Thursday, April 30, 2020

Foul Ball!


A tangent inspired from a men’s meeting filled with enough baseball coaches to run a team and baseball minded men to field one:


We have been playing this game since birth. The Game of Life. According to some theologians and philosophers we’ve been rigging the game since our first breath, if not outright cheating at it. Original sin, some call it. I’ll leave it to you to figure out when you started moving the pieces when you thought nobody was looking and you can determine the why of it all for yourself. That’s not the point here; well, other than a starting point.

We have runners on base in our game regardless of how far along we were when Spring Training Interuptus struck.
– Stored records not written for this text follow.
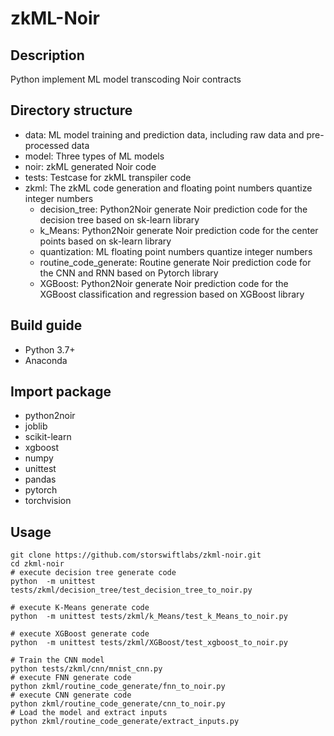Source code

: # zkML-Noir



## Description

Python implement ML model transcoding Noir contracts

## Directory structure

- data: ML model training and prediction data, including raw data and pre-processed data
- model: Three types of ML models
- noir: zkML generated Noir code
- tests: Testcase for zkML transpiler code
- zkml: The zkML code generation and floating point numbers quantize integer numbers
  - decision_tree: Python2Noir generate Noir prediction code for the decision tree based on sk-learn library
  - k_Means: Python2Noir generate Noir prediction code for the center points based on sk-learn library
  - quantization: ML floating point numbers quantize integer numbers
  - routine_code_generate: Routine generate Noir prediction code for the CNN and RNN based on Pytorch library
  - XGBoost: Python2Noir generate Noir prediction code for the XGBoost classification and regression based on XGBoost library
  
## Build guide

- Python 3.7+
- Anaconda

## Import package

- python2noir
- joblib
- scikit-learn
- xgboost
- numpy
- unittest
- pandas
- pytorch
- torchvision

## Usage
```shell
git clone https://github.com/storswiftlabs/zkml-noir.git
cd zkml-noir
# execute decision tree generate code
python  -m unittest tests/zkml/decision_tree/test_decision_tree_to_noir.py

# execute K-Means generate code
python  -m unittest tests/zkml/k_Means/test_k_Means_to_noir.py

# execute XGBoost generate code
python  -m unittest tests/zkml/XGBoost/test_xgboost_to_noir.py

# Train the CNN model
python tests/zkml/cnn/mnist_cnn.py
# execute FNN generate code
python zkml/routine_code_generate/fnn_to_noir.py
# execute CNN generate code
python zkml/routine_code_generate/cnn_to_noir.py
# Load the model and extract inputs
python zkml/routine_code_generate/extract_inputs.py
```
Nevertheless,  the game of life continues. We have people we want to see on first, things we gotta do on second, and maybe our future on third. Runners all over the place – some at peril of the force out while other are vulnerable to the pick-off. The pitcher is crafty, he’s throwing heat and the hook, the backdoor-slider and the spitball and there doesn’t appear to be anyone to check for the hidden emery board or foreign substances.

We are in the midst of a long at bat with a three and two count and something less than two outs. It seem as though it doesn’t matter if we are knocked down by a pitch because it hits the bat for a foul ball and the count remains full anyway. We have to swing at everything because the umpire is sometimes sane and into the game while at other times he’s coming from left field and everything has been called a strike. We don’t hear a trash can lid or a whistle and the buzzer in our wristband stopped working in the third inning.

There are runners in scoring position. All we have to do is squirt the ball through an infield with a major shift on, even players shifted from the bench to the field and there must be fifteen studs spread out between the foul lines, one or two straddling the lines and it feels like the only safe hit will be into the stands, fair or foul. Studettes too, it’s a friendly coed game, right? No pressure, the game’s not fair.

Your runners are tired, they’ve been breaking on every pitch because the run-and-hit has been called every windup. You’re tired because you’ve swung at everything since the count went full and you’ve had to pick yourself up and climb back into the box for an eternity. Here comes the heater and you swing hitting the ball foul right into fastball alley and you hope a spectator doesn’t get brained. The ball gets tossed back at you from the stands. What the heck, this is a home game!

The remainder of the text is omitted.